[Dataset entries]
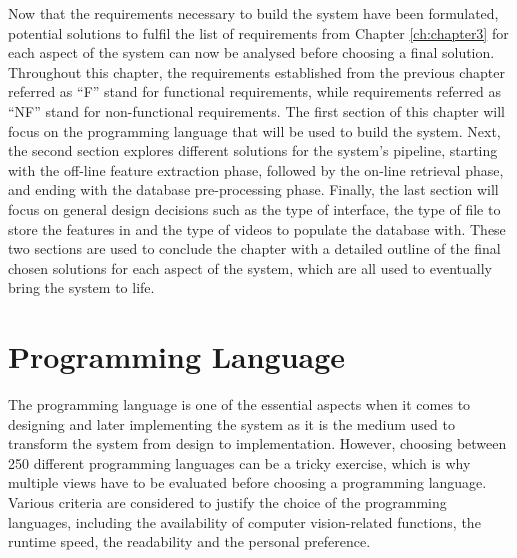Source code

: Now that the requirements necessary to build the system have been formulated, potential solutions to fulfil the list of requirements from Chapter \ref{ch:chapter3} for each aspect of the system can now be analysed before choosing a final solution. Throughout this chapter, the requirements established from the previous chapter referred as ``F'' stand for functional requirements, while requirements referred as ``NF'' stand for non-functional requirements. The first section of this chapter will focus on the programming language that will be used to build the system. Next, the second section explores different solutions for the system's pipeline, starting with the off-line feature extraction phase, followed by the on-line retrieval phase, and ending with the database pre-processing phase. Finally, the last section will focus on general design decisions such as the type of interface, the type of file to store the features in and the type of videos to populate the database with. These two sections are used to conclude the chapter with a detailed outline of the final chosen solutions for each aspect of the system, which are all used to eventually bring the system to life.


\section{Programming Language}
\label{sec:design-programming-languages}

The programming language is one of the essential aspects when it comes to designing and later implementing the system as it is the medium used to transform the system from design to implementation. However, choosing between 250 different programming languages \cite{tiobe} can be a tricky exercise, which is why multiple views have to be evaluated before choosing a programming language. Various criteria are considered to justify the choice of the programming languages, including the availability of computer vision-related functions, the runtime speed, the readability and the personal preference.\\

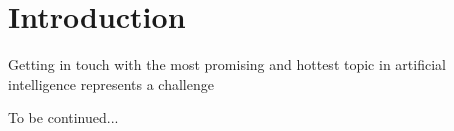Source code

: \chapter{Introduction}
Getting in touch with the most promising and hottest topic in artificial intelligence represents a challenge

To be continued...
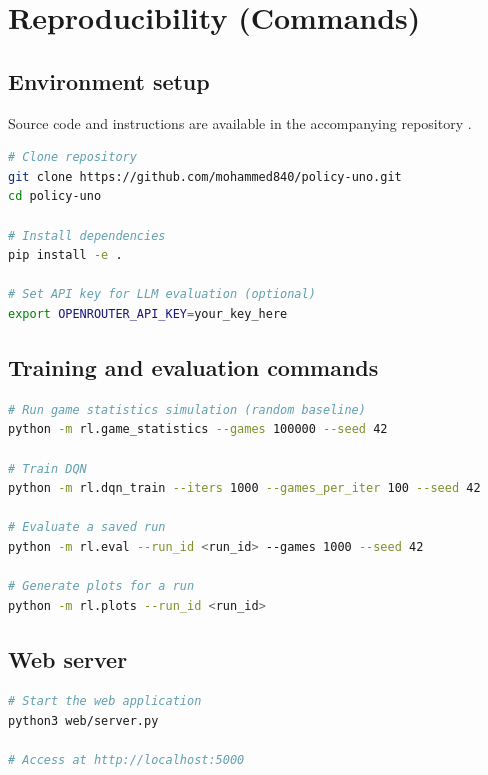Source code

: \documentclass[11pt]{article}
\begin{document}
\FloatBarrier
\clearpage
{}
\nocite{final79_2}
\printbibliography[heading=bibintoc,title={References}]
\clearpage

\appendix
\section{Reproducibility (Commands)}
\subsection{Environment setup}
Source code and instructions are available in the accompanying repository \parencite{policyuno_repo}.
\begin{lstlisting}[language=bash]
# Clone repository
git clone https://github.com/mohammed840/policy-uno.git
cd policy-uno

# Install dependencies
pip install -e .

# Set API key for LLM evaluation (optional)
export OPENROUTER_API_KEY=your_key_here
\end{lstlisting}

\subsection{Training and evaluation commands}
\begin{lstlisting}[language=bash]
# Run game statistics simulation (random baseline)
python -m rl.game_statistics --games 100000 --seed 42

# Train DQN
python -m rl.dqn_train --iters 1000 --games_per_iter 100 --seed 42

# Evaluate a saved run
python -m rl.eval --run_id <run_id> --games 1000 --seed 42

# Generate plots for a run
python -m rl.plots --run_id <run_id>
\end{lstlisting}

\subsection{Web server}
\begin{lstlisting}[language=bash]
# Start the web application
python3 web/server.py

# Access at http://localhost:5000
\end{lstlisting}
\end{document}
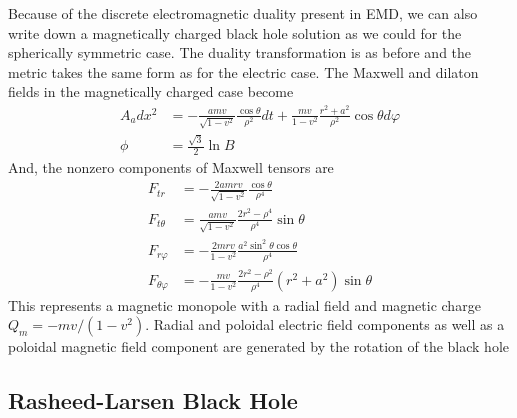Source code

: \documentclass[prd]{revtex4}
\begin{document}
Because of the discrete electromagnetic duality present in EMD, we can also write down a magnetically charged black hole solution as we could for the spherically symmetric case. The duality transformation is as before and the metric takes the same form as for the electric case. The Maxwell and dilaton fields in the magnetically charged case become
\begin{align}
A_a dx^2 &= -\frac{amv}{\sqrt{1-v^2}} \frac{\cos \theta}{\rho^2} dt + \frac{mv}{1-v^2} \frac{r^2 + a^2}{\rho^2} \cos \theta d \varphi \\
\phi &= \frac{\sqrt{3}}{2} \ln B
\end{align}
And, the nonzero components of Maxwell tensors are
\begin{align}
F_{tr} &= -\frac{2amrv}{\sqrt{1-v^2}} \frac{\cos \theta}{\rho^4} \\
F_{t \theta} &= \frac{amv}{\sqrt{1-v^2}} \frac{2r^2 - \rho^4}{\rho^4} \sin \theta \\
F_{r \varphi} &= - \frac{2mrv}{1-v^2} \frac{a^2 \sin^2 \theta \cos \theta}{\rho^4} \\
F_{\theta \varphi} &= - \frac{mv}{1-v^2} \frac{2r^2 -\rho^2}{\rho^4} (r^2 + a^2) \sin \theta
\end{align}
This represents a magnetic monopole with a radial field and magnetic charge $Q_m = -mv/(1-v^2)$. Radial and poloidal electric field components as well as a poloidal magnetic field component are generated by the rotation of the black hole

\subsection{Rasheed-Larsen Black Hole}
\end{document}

Activity → Retype all the records exactly and keep out every picture.

Response for this exercise →
Source code

: Now that the requirements necessary to build the system have been formulated, potential solutions to fulfil the list of requirements from Chapter \ref{ch:chapter3} for each aspect of the system can now be analysed before choosing a final solution. Throughout this chapter, the requirements established from the previous chapter referred as ``F'' stand for functional requirements, while requirements referred as ``NF'' stand for non-functional requirements. The first section of this chapter will focus on the programming language that will be used to build the system. Next, the second section explores different solutions for the system's pipeline, starting with the off-line feature extraction phase, followed by the on-line retrieval phase, and ending with the database pre-processing phase. Finally, the last section will focus on general design decisions such as the type of interface, the type of file to store the features in and the type of videos to populate the database with. These two sections are used to conclude the chapter with a detailed outline of the final chosen solutions for each aspect of the system, which are all used to eventually bring the system to life.


\section{Programming Language}
\label{sec:design-programming-languages}

The programming language is one of the essential aspects when it comes to designing and later implementing the system as it is the medium used to transform the system from design to implementation. However, choosing between 250 different programming languages \cite{tiobe} can be a tricky exercise, which is why multiple views have to be evaluated before choosing a programming language. Various criteria are considered to justify the choice of the programming languages, including the availability of computer vision-related functions, the runtime speed, the readability and the personal preference.\\

Source code

: \chapter{Introduction}
Getting in touch with the most promising and hottest topic in artificial intelligence represents a challenge

To be continued...
Source code

: \documentclass[11pt]{article}
\begin{document}
\FloatBarrier
\clearpage
{}
\nocite{final79_2}
\printbibliography[heading=bibintoc,title={References}]
\clearpage

\appendix
\section{Reproducibility (Commands)}
\subsection{Environment setup}
Source code and instructions are available in the accompanying repository \parencite{policyuno_repo}.
\begin{lstlisting}[language=bash]
# Clone repository
git clone https://github.com/mohammed840/policy-uno.git
cd policy-uno

# Install dependencies
pip install -e .

# Set API key for LLM evaluation (optional)
export OPENROUTER_API_KEY=your_key_here
\end{lstlisting}

\subsection{Training and evaluation commands}
\begin{lstlisting}[language=bash]
# Run game statistics simulation (random baseline)
python -m rl.game_statistics --games 100000 --seed 42

# Train DQN
python -m rl.dqn_train --iters 1000 --games_per_iter 100 --seed 42

# Evaluate a saved run
python -m rl.eval --run_id <run_id> --games 1000 --seed 42

# Generate plots for a run
python -m rl.plots --run_id <run_id>
\end{lstlisting}

\subsection{Web server}
\begin{lstlisting}[language=bash]
# Start the web application
python3 web/server.py

# Access at http://localhost:5000
\end{lstlisting}
\end{document}
Source code

: \documentclass[prd]{revtex4}
\begin{document}
Because of the discrete electromagnetic duality present in EMD, we can also write down a magnetically charged black hole solution as we could for the spherically symmetric case. The duality transformation is as before and the metric takes the same form as for the electric case. The Maxwell and dilaton fields in the magnetically charged case become
\begin{align}
A_a dx^2 &= -\frac{amv}{\sqrt{1-v^2}} \frac{\cos \theta}{\rho^2} dt + \frac{mv}{1-v^2} \frac{r^2 + a^2}{\rho^2} \cos \theta d \varphi \\
\phi &= \frac{\sqrt{3}}{2} \ln B
\end{align}
And, the nonzero components of Maxwell tensors are
\begin{align}
F_{tr} &= -\frac{2amrv}{\sqrt{1-v^2}} \frac{\cos \theta}{\rho^4} \\
F_{t \theta} &= \frac{amv}{\sqrt{1-v^2}} \frac{2r^2 - \rho^4}{\rho^4} \sin \theta \\
F_{r \varphi} &= - \frac{2mrv}{1-v^2} \frac{a^2 \sin^2 \theta \cos \theta}{\rho^4} \\
F_{\theta \varphi} &= - \frac{mv}{1-v^2} \frac{2r^2 -\rho^2}{\rho^4} (r^2 + a^2) \sin \theta
\end{align}
This represents a magnetic monopole with a radial field and magnetic charge $Q_m = -mv/(1-v^2)$. Radial and poloidal electric field components as well as a poloidal magnetic field component are generated by the rotation of the black hole

\subsection{Rasheed-Larsen Black Hole}
\end{document}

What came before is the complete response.